Hibernate Shards not applying setMaxResults as a SQL LIMIT

rjrodger · **Joined:** Tue Jan 22, 2008 6:09 am **Posts:** 1

Hi -

I have come accross a problem with Hibernate Shards and queries on very large tables. Shards does not include a SQL LIMIT clause (using MySQL) in the actual query sent to the database. It only seems to cut the result list once it has collected all the shard result sets.

This presents a problem when the Sharded tables are massive (millions of rows).

I've taken a look at the Shards code and have come up with the following solution. In org.hibernate.shards.criteria.ShardedCriteriaImpl the setMaxResults method originally looks like this:

Code:

  
  public Criteria setMaxResults(int maxResults) {
    criteriaCollector.setMaxResults(maxResults);      
    return this;
  }

Which means that a limit is only applied as an exit strategy.

However, modifying the method like so:

Code:

  
  public Criteria setMaxResults(int maxResults) {
    criteriaCollector.setMaxResults(maxResults);
    
    // LIMIT FIX
    CriteriaEvent event = new SetMaxResultsEvent(maxResults);
    for (Shard shard : shards) {
      if (shard.getCriteriaById(criteriaId) != null) {
        shard.getCriteriaById(criteriaId).setMaxResults(maxResults);
      } 
      else {
        shard.addCriteriaEvent(criteriaId, event);
      }
    }
    
    return this;
  }

causes Shards to apply the limit as part of the SQL.
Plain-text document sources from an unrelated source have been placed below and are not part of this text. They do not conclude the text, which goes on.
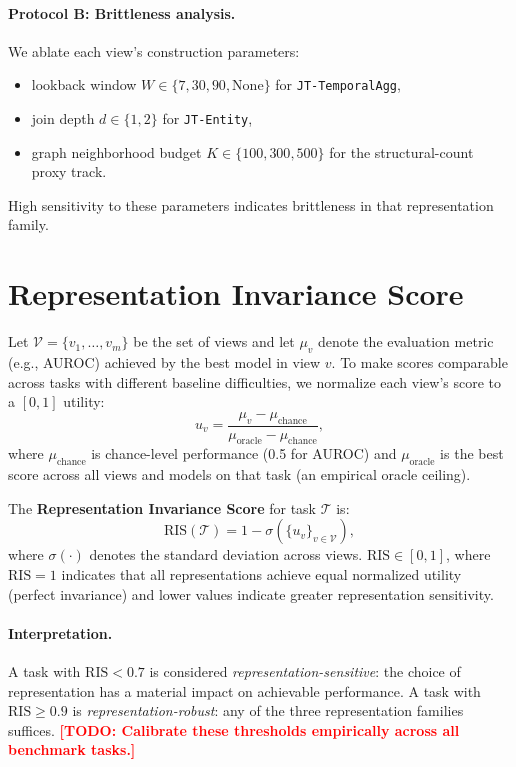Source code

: \documentclass[11pt]{article}
\newcommand{\todo}[1]{\textcolor{red}{\textbf{[TODO: #1]}}}
\newcommand{\RIS}{\mathrm{RIS}}
\newcommand{\viewname}[1]{\texttt{#1}}
\begin{document}
\paragraph{Protocol B: Brittleness analysis.}
We ablate each view's construction parameters:
\begin{itemize}
  \item lookback window $W \in \{7, 30, 90, \mathrm{None}\}$ for
        \viewname{JT-TemporalAgg},
  \item join depth $d \in \{1, 2\}$ for \viewname{JT-Entity},
  \item graph neighborhood budget $K \in \{100, 300, 500\}$ for the
        structural-count proxy track.
\end{itemize}
High sensitivity to these parameters indicates brittleness in that
representation family.

\section{Representation Invariance Score}
\label{sec:ris}

Let $\mathcal{V} = \{v_1, \ldots, v_m\}$ be the set of views and let
$\mu_v$ denote the evaluation metric (e.g., AUROC) achieved by the
best model in view $v$.
To make scores comparable across tasks with different baseline
difficulties, we normalize each view's score to a $[0,1]$ utility:
\[
  u_v = \frac{\mu_v - \mu_{\text{chance}}}{\mu_{\text{oracle}} - \mu_{\text{chance}}},
\]
where $\mu_{\text{chance}}$ is chance-level performance (0.5 for AUROC)
and $\mu_{\text{oracle}}$ is the best score across all views and models
on that task (an empirical oracle ceiling).

The \textbf{Representation Invariance Score} for task $\mathcal{T}$ is:
\[
  \RIS(\mathcal{T}) = 1 - \sigma(\{u_v\}_{v \in \mathcal{V}}),
\]
where $\sigma(\cdot)$ denotes the standard deviation across views.
$\RIS \in [0, 1]$, where $\RIS = 1$ indicates that all representations
achieve equal normalized utility (perfect invariance) and lower values
indicate greater representation sensitivity.

\paragraph{Interpretation.}
A task with $\RIS < 0.7$ is considered \emph{representation-sensitive}:
the choice of representation has a material impact on achievable
performance.
A task with $\RIS \ge 0.9$ is \emph{representation-robust}: any of the
three representation families suffices.
\todo{Calibrate these thresholds empirically across all benchmark
tasks.}
\end{document}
My question is: what will this break, if anything?

I can't see that it could cause a problem. For example, for a sorted query, the SQL statements will execute on each shard, return the top 100 results (with LIMIT 100, say). Shards then does the final merge and sort, and only keeps the top final 100. You still get the correct answer (i.e. same as for a non-sharded table).

Obviously each Shard returns more than it has too, but not *all* rows, which means that queries on large tables can actually work in a reasonable time.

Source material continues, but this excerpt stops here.